TASK OBJECTIVE: Without the pictures, set down every line of the data exactly.

- Opening Delimiter -

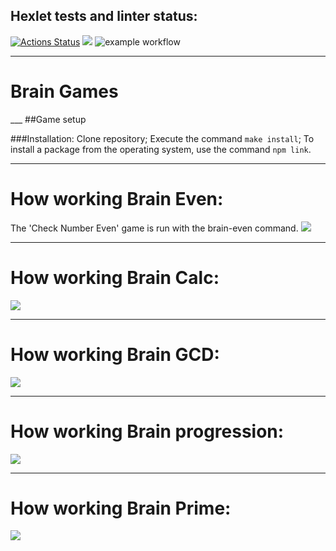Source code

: ## Hexlet tests and linter status:
[![Actions Status](https://github.com/shaolanx/frontend-project-lvl1/workflows/hexlet-check/badge.svg)](https://github.com/shaolanx/frontend-project-lvl1/actions)
<a href="https://codeclimate.com/github/codeclimate/codeclimate/maintainability"><img src="https://api.codeclimate.com/v1/badges/a99a88d28ad37a79dbf6/maintainability" /></a>
![example workflow](https://github.com/shaolanx/frontend-project-lvl1/actions/workflows/make-lint.yml/badge.svg)
___
<h1 text-align="center"><span color="yellow" >B</span>rain Games</h1>
___
##Game setup

###Installation:
Clone repository;
Execute the command `make install`;
To install a package from the operating system, use the command `npm link`.
___
# How working Brain Even:
The 'Check Number Even' game is run with the brain-even command.
<a href="https://asciinema.org/a/476075" target="_blank"><img src="https://asciinema.org/a/476075.svg" /></a>
___
# How working Brain Calc:
<a href="https://asciinema.org/a/476074" target="_blank"><img src="https://asciinema.org/a/476074.svg" /></a>
___
# How working Brain GCD:
<a href="https://asciinema.org/a/476787" target="_blank"><img src="https://asciinema.org/a/476787.svg" /></a>
___
# How working Brain progression:
<a href="https://asciinema.org/a/476955" target="_blank"><img src="https://asciinema.org/a/476955.svg" /></a>
___
# How working Brain Prime:
<a href="https://asciinema.org/a/476958" target="_blank"><img src="https://asciinema.org/a/476958.svg" /></a>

- Closing Delimiter -

YOUR RESPONSE:
Source code

: ## Hexlet tests and linter status:
[![Actions Status](https://github.com/shaolanx/frontend-project-lvl1/workflows/hexlet-check/badge.svg)](https://github.com/shaolanx/frontend-project-lvl1/actions)
<a href="https://codeclimate.com/github/codeclimate/codeclimate/maintainability"><img src="https://api.codeclimate.com/v1/badges/a99a88d28ad37a79dbf6/maintainability" /></a>
![example workflow](https://github.com/shaolanx/frontend-project-lvl1/actions/workflows/make-lint.yml/badge.svg)
___
<h1 text-align="center"><span color="yellow" >B</span>rain Games</h1>
___
##Game setup

###Installation:
Clone repository;
Execute the command `make install`;
To install a package from the operating system, use the command `npm link`.
___
# How working Brain Even:
The 'Check Number Even' game is run with the brain-even command.
<a href="https://asciinema.org/a/476075" target="_blank"><img src="https://asciinema.org/a/476075.svg" /></a>
___
# How working Brain Calc:
<a href="https://asciinema.org/a/476074" target="_blank"><img src="https://asciinema.org/a/476074.svg" /></a>
___
# How working Brain GCD:
<a href="https://asciinema.org/a/476787" target="_blank"><img src="https://asciinema.org/a/476787.svg" /></a>
___
# How working Brain progression:
<a href="https://asciinema.org/a/476955" target="_blank"><img src="https://asciinema.org/a/476955.svg" /></a>
___
# How working Brain Prime:
<a href="https://asciinema.org/a/476958" target="_blank"><img src="https://asciinema.org/a/476958.svg" /></a>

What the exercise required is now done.